* Work order
Repeat the data below exactly, dropping any pictures it holds.

Pictures paired with source code:
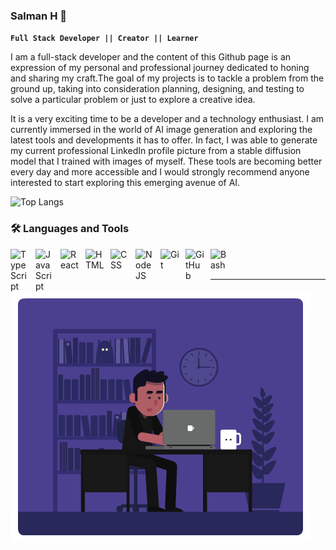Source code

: ### Salman H 🐋

**`Full Stack Developer || Creator || Learner`** 

I am a full-stack developer and the content of this Github page is an expression of my personal and professional journey dedicated to honing and sharing my craft.The goal of my projects is to tackle a problem from the ground up, taking into consideration planning, designing, and testing to solve a particular problem or just to explore a creative idea.

It is a very exciting time to be a developer and a technology enthusiast. I am currently immersed in the world of AI image generation and exploring the latest tools and developments it has to offer. In fact, I was able to generate my current professional LinkedIn profile picture from a stable diffusion model that I trained with images of myself. These tools are becoming better every day and more accessible and I would strongly recommend anyone interested to start exploring this emerging avenue of AI.

![Top Langs](https://github-readme-stats.vercel.app/api/top-langs/?username=salman0112358&layout=compact)

### 🛠️ Languages and Tools

<img align="left" alt="TypeScript" width="30px" style="padding-right:10px;" src="https://cdn.jsdelivr.net/gh/devicons/devicon/icons/typescript/typescript-plain.svg" />
<img align="left" alt="JavaScript" width="30px" style="padding-right:10px;" src="https://cdn.jsdelivr.net/gh/devicons/devicon/icons/javascript/javascript-plain.svg" />
<img align="left" alt="React" width="30px" style="padding-right:10px;" src="https://cdn.jsdelivr.net/gh/devicons/devicon/icons/react/react-original.svg" />
<img align="left" alt="HTML" width="30px" style="padding-right:10px;" src="https://cdn.jsdelivr.net/gh/devicons/devicon/icons/html5/html5-plain.svg" />
<img align="left" alt="CSS" width="30px" style="padding-right:10px;" src="https://cdn.jsdelivr.net/gh/devicons/devicon/icons/css3/css3-plain.svg" />
<img align="left" alt="NodeJS" width="30px" style="padding-right:10px;" src="https://cdn.jsdelivr.net/gh/devicons/devicon/icons/nodejs/nodejs-original.svg" />
<img align="left" alt="Git" width="30px" style="padding-right:10px;" src="https://cdn.jsdelivr.net/gh/devicons/devicon/icons/git/git-original.svg" />
<img align="left" alt="GitHub" width="30px" style="padding-right:10px;" src="https://cdn-icons-png.flaticon.com/512/5968/5968866.png" />
<img align="left" alt="Bash" width="30px" style="padding-right:10px;" src="https://community.infoblox.com/t5/image/serverpage/image-id/2195iA290BF7E3BA6064D/image-size/large/is-moderation-mode/true?v=v2&px=999" />
<br />

<br />
<hr>

<img src="./Assets/working.gif"/>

* Task response
Source code

: ### Salman H 🐋

**`Full Stack Developer || Creator || Learner`** 

I am a full-stack developer and the content of this Github page is an expression of my personal and professional journey dedicated to honing and sharing my craft.The goal of my projects is to tackle a problem from the ground up, taking into consideration planning, designing, and testing to solve a particular problem or just to explore a creative idea.

It is a very exciting time to be a developer and a technology enthusiast. I am currently immersed in the world of AI image generation and exploring the latest tools and developments it has to offer. In fact, I was able to generate my current professional LinkedIn profile picture from a stable diffusion model that I trained with images of myself. These tools are becoming better every day and more accessible and I would strongly recommend anyone interested to start exploring this emerging avenue of AI.

![Top Langs](https://github-readme-stats.vercel.app/api/top-langs/?username=salman0112358&layout=compact)

### 🛠️ Languages and Tools

<img align="left" alt="TypeScript" width="30px" style="padding-right:10px;" src="https://cdn.jsdelivr.net/gh/devicons/devicon/icons/typescript/typescript-plain.svg" />
<img align="left" alt="JavaScript" width="30px" style="padding-right:10px;" src="https://cdn.jsdelivr.net/gh/devicons/devicon/icons/javascript/javascript-plain.svg" />
<img align="left" alt="React" width="30px" style="padding-right:10px;" src="https://cdn.jsdelivr.net/gh/devicons/devicon/icons/react/react-original.svg" />
<img align="left" alt="HTML" width="30px" style="padding-right:10px;" src="https://cdn.jsdelivr.net/gh/devicons/devicon/icons/html5/html5-plain.svg" />
<img align="left" alt="CSS" width="30px" style="padding-right:10px;" src="https://cdn.jsdelivr.net/gh/devicons/devicon/icons/css3/css3-plain.svg" />
<img align="left" alt="NodeJS" width="30px" style="padding-right:10px;" src="https://cdn.jsdelivr.net/gh/devicons/devicon/icons/nodejs/nodejs-original.svg" />
<img align="left" alt="Git" width="30px" style="padding-right:10px;" src="https://cdn.jsdelivr.net/gh/devicons/devicon/icons/git/git-original.svg" />
<img align="left" alt="GitHub" width="30px" style="padding-right:10px;" src="https://cdn-icons-png.flaticon.com/512/5968/5968866.png" />
<img align="left" alt="Bash" width="30px" style="padding-right:10px;" src="https://community.infoblox.com/t5/image/serverpage/image-id/2195iA290BF7E3BA6064D/image-size/large/is-moderation-mode/true?v=v2&px=999" />
<br />

<br />
<hr>

<img src="./Assets/working.gif"/>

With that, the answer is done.